決め手になったのは、モノマネ&スルメと眉毛

 地方予選は10人くらいのグループ審査だった。審査員の前で横一列に並んで、30秒間の持ち時間でそれぞれが「歌います!」「ダンスやります!」「〇〇が得意です!」と、特技を披露していく。

 私はギリギリまで演武と悩んだ末、先生のアドバイスを活かして芦田愛菜さんのモノマネをしながら、スルメの食リポをした。

 これだけを書くと、「うまく想像できない」と思う人もいるかもしれない。でもとにかく、芦田愛菜さんのモノマネをしながらスルメの食リポをしたのだ。

 30秒後、私はしっかりとした手応えを感じていた。

 なぜなら、審査委員長がひっくり返って笑っていたからだ。それを見て「自分、ハマっているな!」と確信した。

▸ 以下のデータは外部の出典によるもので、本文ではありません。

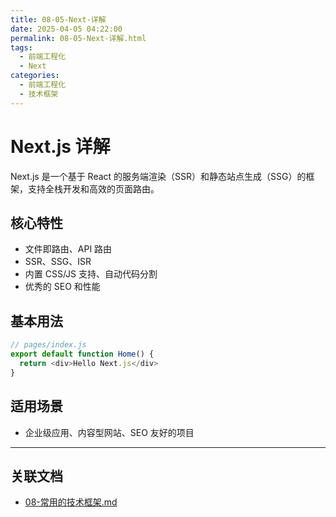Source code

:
 ```yaml
---
title: 08-05-Next-详解
date: 2025-04-05 04:22:00
permalink: 08-05-Next-详解.html
tags:
  - 前端工程化
  - Next
categories:
  - 前端工程化
  - 技术框架
---
```


# Next.js 详解

Next.js 是一个基于 React 的服务端渲染（SSR）和静态站点生成（SSG）的框架，支持全栈开发和高效的页面路由。

## 核心特性

- 文件即路由、API 路由
- SSR、SSG、ISR
- 内置 CSS/JS 支持、自动代码分割
- 优秀的 SEO 和性能

## 基本用法

```js
// pages/index.js
export default function Home() {
  return <div>Hello Next.js</div>
}
```

## 适用场景

- 企业级应用、内容型网站、SEO 友好的项目

---

## 关联文档

- [08-常用的技术框架.md](./08-常用的技术框架.md)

 ただ、これに関してあとから事務所の人に聞いたら、モノマネがウケていたわけではなかったらしい。

 30秒しか持ち時間がないのに、わざわざ立ち位置から離れ、ステージ後方に置いたカバンまで物を取りに行き、「何が出るんだ!?」と期待値を上げながら、取り出したのがただのスルメだったことがツボにハマっただけだったという。とはいえ好感触は好感触なのだから、問題なしだ。

 予選突破の決め手になったのは、眉毛だったという。

 ステージを降りる時、「最後に前髪を上げてください」と言われ、かき上げたら審査員がどよめいた。

「え、あの眉毛は何?」

 当時の私は重たい前髪で、手入れをしてない眉毛を隠していた。その髪型が一番自分の顔が映えると思っていたのだ。

 審査員の人も前髪の下からそんな眉毛が出てくると思っていなかったのだろう。思わぬギャップになって「ヘンな間でモノマネをする、すごい眉毛の子がいる」と印象に残り、最終審査に進めることになったのだ。

 人生、本当に何が功を奏するかわからない。思いついたことはやるだけやったほうがいいとしみじみ思う。

この子はなんで地方予選に通ったのかな?

 そこからは急展開だった。

 予選が終わって埼玉のおばあちゃんの家に泊まっている時、「サイパンで合宿があるので、今すぐパスポートを取ってください」と電話がかかってきた。ホリプロスカウトキャラバン40周年だったこともあり、公開で行われる東京での決選大会の前に海外合宿が行われる年だったのだ。

 サイパン? 合宿? パスポート?

 山奥育ちの私は海外に行ったことがなかった。突然のことに軽いパニックだった。

 埼玉から急いで実家に帰ってパスポートを申請。旅行用のスーツケースさえも持っていなかったから、親とイオンに買いに行った。

 だけど、売り場の前で何がきっかけだったか覚えていないくらいしょうもないことで親とケンカになった。

「そんな態度ならスーツケース買ってあげないよ」

「じゃあいい!」

 ごめんと言えばいいのに、謝れない。出発日まで意地を張ったままの私は、結局スーツケースがなくて、ゴミ袋に着替えを詰め込んだ。台車にそれをくくり付け、集合場所である目黒駅に向かった。

 パンパンのゴミ袋を2つくくり付けた台車を引き、キョロキョロしながら自動改札を抜けてくる私を見て、事務所の人は「この子、なんで地方予選を通ったのかな」と心底、疑問に思ったという。